# TASK TO CARRY OUT
Filter this data down to the lines that hold "謝謝班長", and copy them.

Excerpts from a dataset
=====
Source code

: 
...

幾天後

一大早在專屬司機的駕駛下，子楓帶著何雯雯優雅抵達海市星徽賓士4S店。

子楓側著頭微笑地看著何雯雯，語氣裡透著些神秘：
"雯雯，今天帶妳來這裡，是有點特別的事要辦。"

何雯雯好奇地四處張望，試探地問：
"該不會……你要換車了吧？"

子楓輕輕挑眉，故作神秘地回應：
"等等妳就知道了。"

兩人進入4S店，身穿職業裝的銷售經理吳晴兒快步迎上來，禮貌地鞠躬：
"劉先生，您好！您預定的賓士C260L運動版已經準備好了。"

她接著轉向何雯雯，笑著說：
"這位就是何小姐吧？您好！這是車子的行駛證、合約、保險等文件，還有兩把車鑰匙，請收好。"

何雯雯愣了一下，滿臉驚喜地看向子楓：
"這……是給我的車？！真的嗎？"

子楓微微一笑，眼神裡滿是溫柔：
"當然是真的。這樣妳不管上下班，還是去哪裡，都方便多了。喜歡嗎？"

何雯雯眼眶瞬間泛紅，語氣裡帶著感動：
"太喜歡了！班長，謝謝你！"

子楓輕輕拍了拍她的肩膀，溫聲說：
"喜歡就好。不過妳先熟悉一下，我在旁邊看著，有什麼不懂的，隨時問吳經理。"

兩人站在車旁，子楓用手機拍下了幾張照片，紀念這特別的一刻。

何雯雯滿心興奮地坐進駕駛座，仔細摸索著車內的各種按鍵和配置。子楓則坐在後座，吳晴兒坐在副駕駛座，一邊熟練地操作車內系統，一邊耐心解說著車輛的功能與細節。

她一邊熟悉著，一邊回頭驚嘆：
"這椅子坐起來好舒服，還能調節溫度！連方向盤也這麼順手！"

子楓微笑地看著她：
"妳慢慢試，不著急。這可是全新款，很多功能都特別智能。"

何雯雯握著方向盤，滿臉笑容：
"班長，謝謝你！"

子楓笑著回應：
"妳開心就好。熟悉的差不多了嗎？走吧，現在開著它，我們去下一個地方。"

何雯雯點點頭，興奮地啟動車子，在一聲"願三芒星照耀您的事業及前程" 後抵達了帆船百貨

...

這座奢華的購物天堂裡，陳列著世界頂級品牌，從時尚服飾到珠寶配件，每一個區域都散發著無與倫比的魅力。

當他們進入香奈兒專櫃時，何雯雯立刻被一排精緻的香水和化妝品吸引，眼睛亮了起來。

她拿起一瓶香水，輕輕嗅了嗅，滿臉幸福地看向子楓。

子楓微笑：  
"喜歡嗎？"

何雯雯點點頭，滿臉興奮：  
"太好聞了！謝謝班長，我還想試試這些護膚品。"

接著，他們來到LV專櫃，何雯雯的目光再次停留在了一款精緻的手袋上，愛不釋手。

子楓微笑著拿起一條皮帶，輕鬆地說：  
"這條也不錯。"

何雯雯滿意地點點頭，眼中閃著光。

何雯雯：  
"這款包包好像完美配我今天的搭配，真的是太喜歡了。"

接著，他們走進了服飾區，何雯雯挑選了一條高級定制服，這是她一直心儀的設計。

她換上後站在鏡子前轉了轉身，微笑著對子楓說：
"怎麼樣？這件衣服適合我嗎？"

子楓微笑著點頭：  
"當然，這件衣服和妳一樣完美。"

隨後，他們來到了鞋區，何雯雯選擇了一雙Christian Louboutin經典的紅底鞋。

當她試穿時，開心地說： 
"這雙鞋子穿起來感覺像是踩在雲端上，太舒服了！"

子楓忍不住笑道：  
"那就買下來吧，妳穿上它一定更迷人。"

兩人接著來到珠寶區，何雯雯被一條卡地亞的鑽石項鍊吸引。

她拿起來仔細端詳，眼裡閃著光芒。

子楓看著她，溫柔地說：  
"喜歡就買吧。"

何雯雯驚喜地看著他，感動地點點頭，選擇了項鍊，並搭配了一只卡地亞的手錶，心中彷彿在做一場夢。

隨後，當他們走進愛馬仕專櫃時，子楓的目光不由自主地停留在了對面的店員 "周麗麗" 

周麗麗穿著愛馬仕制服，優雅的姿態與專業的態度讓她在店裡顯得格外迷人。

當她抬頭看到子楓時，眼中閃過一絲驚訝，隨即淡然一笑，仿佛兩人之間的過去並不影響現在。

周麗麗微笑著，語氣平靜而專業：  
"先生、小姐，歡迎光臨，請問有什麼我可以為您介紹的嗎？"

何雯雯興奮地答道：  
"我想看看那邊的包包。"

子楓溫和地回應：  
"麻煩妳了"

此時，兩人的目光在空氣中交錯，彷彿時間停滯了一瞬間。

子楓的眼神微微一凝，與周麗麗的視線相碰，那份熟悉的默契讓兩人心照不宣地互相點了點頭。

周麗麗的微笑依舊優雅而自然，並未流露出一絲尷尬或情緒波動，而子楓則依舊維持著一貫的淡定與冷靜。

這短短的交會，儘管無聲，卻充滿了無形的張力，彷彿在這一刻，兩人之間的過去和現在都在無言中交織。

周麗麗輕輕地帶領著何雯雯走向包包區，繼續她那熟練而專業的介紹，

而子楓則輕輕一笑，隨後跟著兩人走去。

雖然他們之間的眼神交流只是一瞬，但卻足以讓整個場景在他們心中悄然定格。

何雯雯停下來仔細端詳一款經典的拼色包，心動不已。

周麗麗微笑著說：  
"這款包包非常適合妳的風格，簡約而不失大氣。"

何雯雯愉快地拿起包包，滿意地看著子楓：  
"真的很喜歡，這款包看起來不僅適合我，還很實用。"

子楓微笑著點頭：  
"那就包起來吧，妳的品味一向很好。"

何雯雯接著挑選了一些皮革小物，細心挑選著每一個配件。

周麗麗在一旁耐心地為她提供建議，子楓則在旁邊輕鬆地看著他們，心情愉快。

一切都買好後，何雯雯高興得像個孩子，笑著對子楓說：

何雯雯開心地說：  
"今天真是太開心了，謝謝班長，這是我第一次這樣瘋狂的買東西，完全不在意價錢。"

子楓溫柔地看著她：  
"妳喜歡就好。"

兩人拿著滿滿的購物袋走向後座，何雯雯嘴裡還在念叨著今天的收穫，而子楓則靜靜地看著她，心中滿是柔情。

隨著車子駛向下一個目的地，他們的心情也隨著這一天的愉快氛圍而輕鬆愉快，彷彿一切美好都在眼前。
=====
# ANSWER SPACE
"太好聞了！謝謝班長，我還想試試這些護膚品。"
"今天真是太開心了，謝謝班長，這是我第一次這樣瘋狂的買東西，完全不在意價錢。"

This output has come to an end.